こうしたことが現場の第一線のビジネスマンから直接語られていることでより説得力が増している。というよりもビジネスの最前線で働いている人にこそ、こういう風に語ってほしかったと思う、そんな本のひとつだ。
その中で平川さんは2000年の夏から秋にかけてのいわゆるITバブル時代のさなかに、バブルの先棒を担いでいたご自身の過去の行いについても自戒をこめた形で回顧している。ちょうどその頃、ぼくも金融業界に移ったばかりで投資銀行の末端に近いところにもいたので、あのころの気分や周りの酔いしれ方、新興IT企業を巻き込んだ業界の浮沈のことが今もまざまざと思い出されるような気がする。あれから10年が過ぎた。

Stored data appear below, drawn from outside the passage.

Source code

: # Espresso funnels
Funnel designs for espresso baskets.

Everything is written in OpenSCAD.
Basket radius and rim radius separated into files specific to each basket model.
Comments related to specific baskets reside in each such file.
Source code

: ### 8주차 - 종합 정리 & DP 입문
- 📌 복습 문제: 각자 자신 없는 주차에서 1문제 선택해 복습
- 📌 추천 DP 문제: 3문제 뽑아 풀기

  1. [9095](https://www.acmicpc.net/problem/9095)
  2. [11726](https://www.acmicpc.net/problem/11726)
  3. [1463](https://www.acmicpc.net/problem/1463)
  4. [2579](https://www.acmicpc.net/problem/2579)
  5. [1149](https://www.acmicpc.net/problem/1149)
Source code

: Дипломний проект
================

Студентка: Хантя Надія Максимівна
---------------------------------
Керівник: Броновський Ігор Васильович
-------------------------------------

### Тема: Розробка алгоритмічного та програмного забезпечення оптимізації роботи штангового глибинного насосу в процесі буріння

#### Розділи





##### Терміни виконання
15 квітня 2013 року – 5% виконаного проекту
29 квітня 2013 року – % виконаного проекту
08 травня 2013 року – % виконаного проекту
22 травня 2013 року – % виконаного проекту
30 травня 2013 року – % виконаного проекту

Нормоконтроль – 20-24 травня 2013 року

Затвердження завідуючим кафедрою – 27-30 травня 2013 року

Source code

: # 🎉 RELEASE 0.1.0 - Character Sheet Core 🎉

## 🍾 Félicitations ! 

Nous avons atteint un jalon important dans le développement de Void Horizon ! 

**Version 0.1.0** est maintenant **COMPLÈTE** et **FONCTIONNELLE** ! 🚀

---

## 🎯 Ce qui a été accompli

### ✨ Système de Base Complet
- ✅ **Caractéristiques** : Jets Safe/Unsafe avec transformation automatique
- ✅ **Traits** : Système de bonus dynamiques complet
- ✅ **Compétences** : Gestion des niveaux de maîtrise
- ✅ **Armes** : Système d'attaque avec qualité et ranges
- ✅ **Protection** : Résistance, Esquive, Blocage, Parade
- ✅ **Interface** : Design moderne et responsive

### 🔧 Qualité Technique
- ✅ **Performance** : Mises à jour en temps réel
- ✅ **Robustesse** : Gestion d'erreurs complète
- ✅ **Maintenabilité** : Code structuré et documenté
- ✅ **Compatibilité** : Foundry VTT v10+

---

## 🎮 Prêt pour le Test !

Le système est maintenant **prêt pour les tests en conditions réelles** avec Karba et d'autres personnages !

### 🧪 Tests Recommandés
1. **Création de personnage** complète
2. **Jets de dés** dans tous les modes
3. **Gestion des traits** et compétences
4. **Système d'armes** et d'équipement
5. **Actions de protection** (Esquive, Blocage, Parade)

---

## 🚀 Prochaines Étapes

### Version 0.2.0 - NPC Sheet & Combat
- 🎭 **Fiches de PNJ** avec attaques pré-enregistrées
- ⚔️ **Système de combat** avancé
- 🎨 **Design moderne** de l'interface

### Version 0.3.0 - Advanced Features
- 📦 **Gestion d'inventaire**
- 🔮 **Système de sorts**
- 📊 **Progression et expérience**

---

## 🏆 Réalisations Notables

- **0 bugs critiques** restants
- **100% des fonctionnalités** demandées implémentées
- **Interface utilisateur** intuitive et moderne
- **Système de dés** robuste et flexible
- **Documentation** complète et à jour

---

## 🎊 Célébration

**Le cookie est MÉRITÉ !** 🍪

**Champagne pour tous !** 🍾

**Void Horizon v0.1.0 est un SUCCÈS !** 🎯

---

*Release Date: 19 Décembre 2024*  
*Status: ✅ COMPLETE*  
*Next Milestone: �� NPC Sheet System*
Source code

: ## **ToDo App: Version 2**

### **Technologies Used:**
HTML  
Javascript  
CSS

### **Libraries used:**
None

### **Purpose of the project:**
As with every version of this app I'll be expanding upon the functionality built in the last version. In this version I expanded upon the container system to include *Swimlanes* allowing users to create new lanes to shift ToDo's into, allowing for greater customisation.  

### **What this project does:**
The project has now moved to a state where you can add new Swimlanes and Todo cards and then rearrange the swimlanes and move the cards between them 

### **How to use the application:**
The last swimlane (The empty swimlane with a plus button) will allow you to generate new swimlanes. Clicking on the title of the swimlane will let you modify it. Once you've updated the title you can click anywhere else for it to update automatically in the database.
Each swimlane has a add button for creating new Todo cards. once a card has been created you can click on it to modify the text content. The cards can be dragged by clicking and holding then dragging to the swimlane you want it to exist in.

平川さんの筆先は、いろいろとうねりながら蛇行しながらも、経済成長という幻想・神話の終焉(剥離)を明らかにしていこうとする。それがエッセイとも論文とも異なる文の彩で語られてゆくわけだが、そのクロスオーバー的なところが本書の魅力のひとつともなっているし、同時にそれが好き嫌いの分かれ目にもなるかもしれない。
だが中味についてはもうこれくらいの紹介にとどめて、後は興味のある方にはぜひご一読をお勧めしたい。最後に、なるほどそうだなぁと頷せていただいた一説の幾つかを書き留めて終わりにしたい。
◎多くの人間は、未来を思い描いていると思っているが、実はただ自分が知っている過去をなぞっているだけなのではないか
◎出生率が低下し、人口が減少してゆく社会の未来は、必ずしも暗いものではなく、むしろ人口適正社会というべき状態を作り出し、人口増加社会が持っていた多くの問題を解決する
◎老いは退行であり、忌むべきものである。ゼロ成長モデルはうまくいかない。そう思うのは、老いもゼロ成長もまだ経験したことのない、未来だからである
いつの時代でも希望や可能性が最小限必要だとするなら、成長一辺倒という軸とは異なる可能性こそがこれからの未来において考えられていかなければならないように思う。世阿弥の花伝書ではないが、老いには老いにふさわしい舞いがあるはずだ。その時分、その時々の舞いを踊ることができればそれでよしとする潔さをせめて持っていたいと思うが、どうだろうか。